Task statement: The answer is to be the lines below that lie between the line holding "1. 데이터사이언스기초" and the line holding "End debug session", inclusive, transcribed exactly and free of pictures.

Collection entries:
==================================================

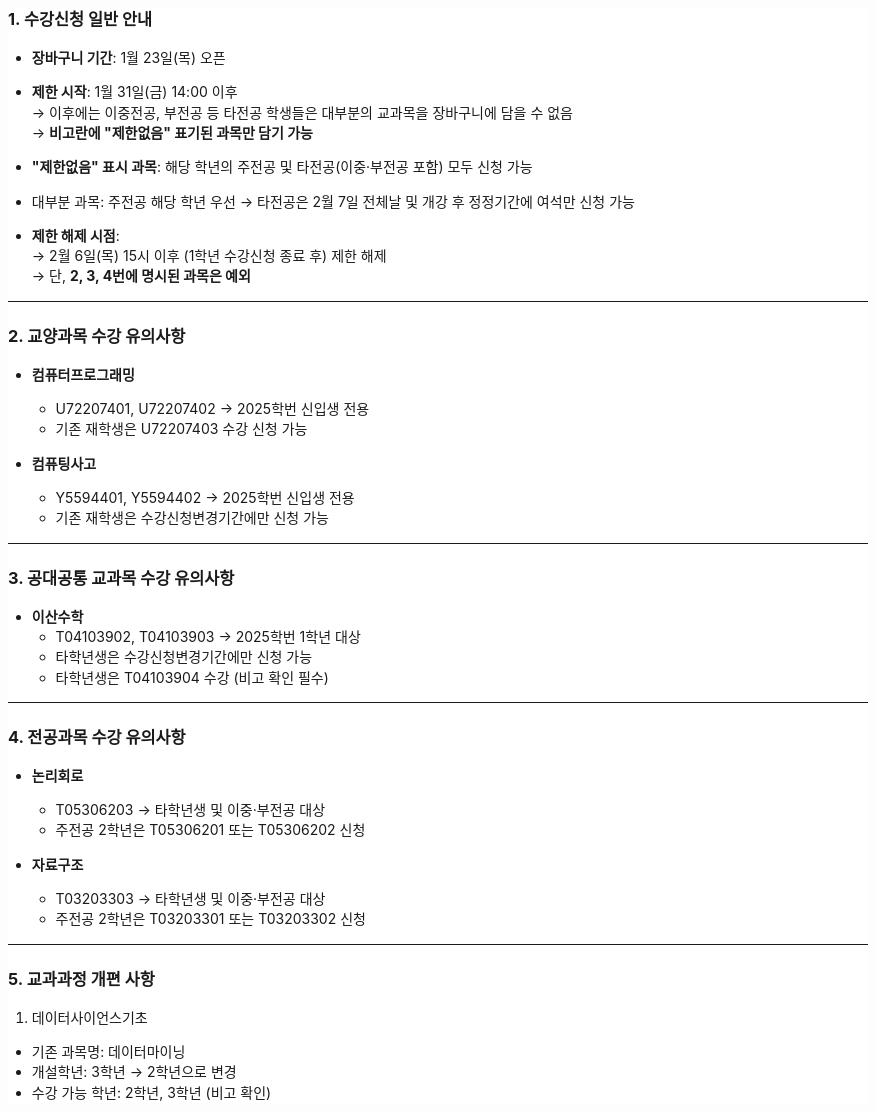 ### 1. 수강신청 일반 안내

- **장바구니 기간**: 1월 23일(목) 오픈  
- **제한 시작**: 1월 31일(금) 14:00 이후  
  → 이후에는 이중전공, 부전공 등 타전공 학생들은 대부분의 교과목을 장바구니에 담을 수 없음  
  → **비고란에 "제한없음" 표기된 과목만 담기 가능**

- **"제한없음" 표시 과목**: 해당 학년의 주전공 및 타전공(이중·부전공 포함) 모두 신청 가능  
- 대부분 과목: 주전공 해당 학년 우선 → 타전공은 2월 7일 전체날 및 개강 후 정정기간에 여석만 신청 가능

- **제한 해제 시점**:  
  → 2월 6일(목) 15시 이후 (1학년 수강신청 종료 후) 제한 해제  
  → 단, **2, 3, 4번에 명시된 과목은 예외**

---

### 2. 교양과목 수강 유의사항

- **컴퓨터프로그래밍**  
  - U72207401, U72207402 → 2025학번 신입생 전용  
  - 기존 재학생은 U72207403 수강 신청 가능

- **컴퓨팅사고**  
  - Y5594401, Y5594402 → 2025학번 신입생 전용  
  - 기존 재학생은 수강신청변경기간에만 신청 가능

---

### 3. 공대공통 교과목 수강 유의사항

- **이산수학**
  - T04103902, T04103903 → 2025학번 1학년 대상
  - 타학년생은 수강신청변경기간에만 신청 가능
  - 타학년생은 T04103904 수강 (비고 확인 필수)

---

### 4. 전공과목 수강 유의사항

- **논리회로**
  - T05306203 → 타학년생 및 이중·부전공 대상
  - 주전공 2학년은 T05306201 또는 T05306202 신청

- **자료구조**
  - T03203303 → 타학년생 및 이중·부전공 대상
  - 주전공 2학년은 T03203301 또는 T03203302 신청

---
### 5. 교과과정 개편 사항

1. 데이터사이언스기초
- 기존 과목명: 데이터마이닝
- 개설학년: 3학년 → 2학년으로 변경
- 수강 가능 학년: 2학년, 3학년 (비고 확인)
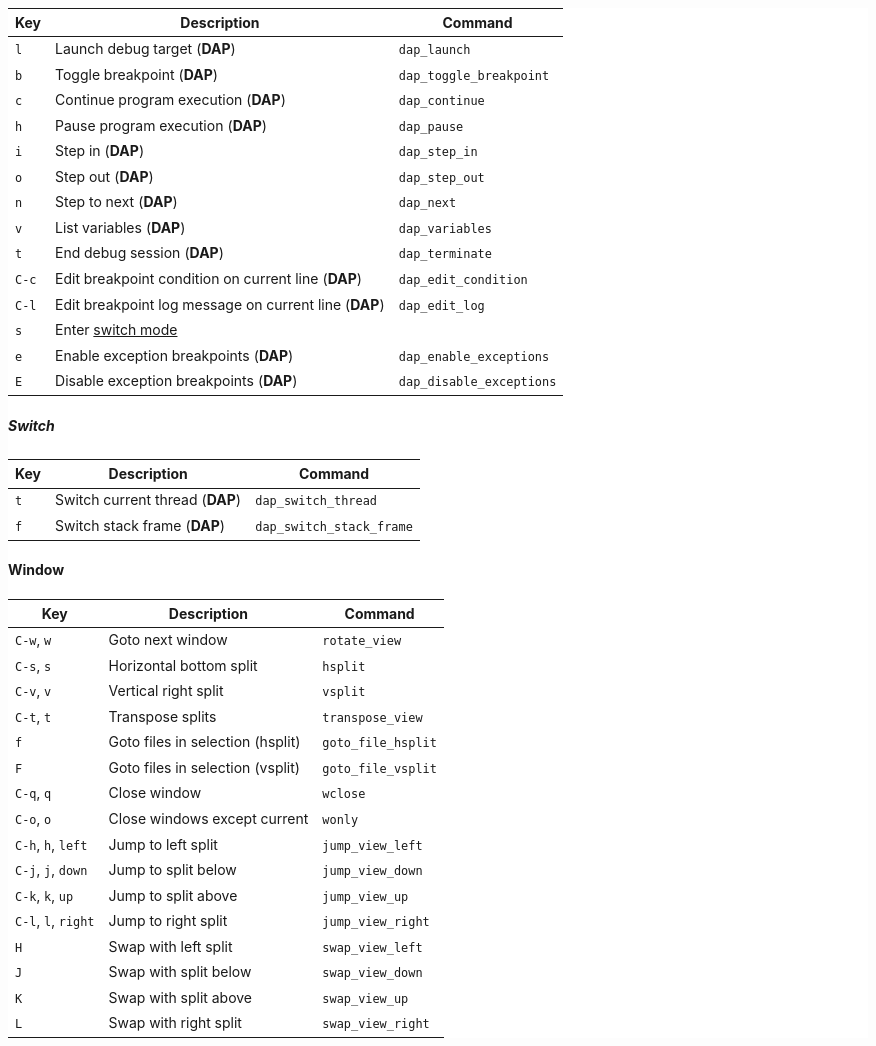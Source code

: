 | Key | Description | Command |
| --- | --- | --- |
| `l` | Launch debug target (**DAP**) | `dap_launch` |
| `b` | Toggle breakpoint (**DAP**) | `dap_toggle_breakpoint` |
| `c` | Continue program execution (**DAP**) | `dap_continue` |
| `h` | Pause program execution (**DAP**) | `dap_pause` |
| `i` | Step in (**DAP**) | `dap_step_in` |
| `o` | Step out (**DAP**) | `dap_step_out` |
| `n` | Step to next (**DAP**) | `dap_next` |
| `v` | List variables (**DAP**) | `dap_variables` |
| `t` | End debug session (**DAP**) | `dap_terminate` |
| `C-c` | Edit breakpoint condition on current line (**DAP**) | `dap_edit_condition` |
| `C-l` | Edit breakpoint log message on current line (**DAP**) | `dap_edit_log` |
| `s` | Enter [switch mode](#switch) |  |
| `e` | Enable exception breakpoints (**DAP**) | `dap_enable_exceptions` |
| `E` | Disable exception breakpoints (**DAP**) | `dap_disable_exceptions` |
##### Switch
| Key | Description | Command |
| --- | --- | --- |
| `t` | Switch current thread (**DAP**) | `dap_switch_thread` |
| `f` | Switch stack frame (**DAP**) | `dap_switch_stack_frame` |
#### Window
| Key | Description | Command |
| --- | --- | --- |
| `C-w`, `w` | Goto next window | `rotate_view` |
| `C-s`, `s` | Horizontal bottom split | `hsplit` |
| `C-v`, `v` | Vertical right split | `vsplit` |
| `C-t`, `t` | Transpose splits | `transpose_view` |
| `f` | Goto files in selection (hsplit) | `goto_file_hsplit` |
| `F` | Goto files in selection (vsplit) | `goto_file_vsplit` |
| `C-q`, `q` | Close window | `wclose` |
| `C-o`, `o` | Close windows except current | `wonly` |
| `C-h`, `h`, `left` | Jump to left split | `jump_view_left` |
| `C-j`, `j`, `down` | Jump to split below | `jump_view_down` |
| `C-k`, `k`, `up` | Jump to split above | `jump_view_up` |
| `C-l`, `l`, `right` | Jump to right split | `jump_view_right` |
| `H` | Swap with left split | `swap_view_left` |
| `J` | Swap with split below | `swap_view_down` |
| `K` | Swap with split above | `swap_view_up` |
| `L` | Swap with right split | `swap_view_right` |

==================================================

Task solution:
1. 데이터사이언스기초
- 기존 과목명: 데이터마이닝
- 개설학년: 3학년 → 2학년으로 변경
- 수강 가능 학년: 2학년, 3학년 (비고 확인)
Source code

: | Key | Description | Command |
| --- | --- | --- |
| `l` | Launch debug target (**DAP**) | `dap_launch` |
| `b` | Toggle breakpoint (**DAP**) | `dap_toggle_breakpoint` |
| `c` | Continue program execution (**DAP**) | `dap_continue` |
| `h` | Pause program execution (**DAP**) | `dap_pause` |
| `i` | Step in (**DAP**) | `dap_step_in` |
| `o` | Step out (**DAP**) | `dap_step_out` |
| `n` | Step to next (**DAP**) | `dap_next` |
| `v` | List variables (**DAP**) | `dap_variables` |
| `t` | End debug session (**DAP**) | `dap_terminate` |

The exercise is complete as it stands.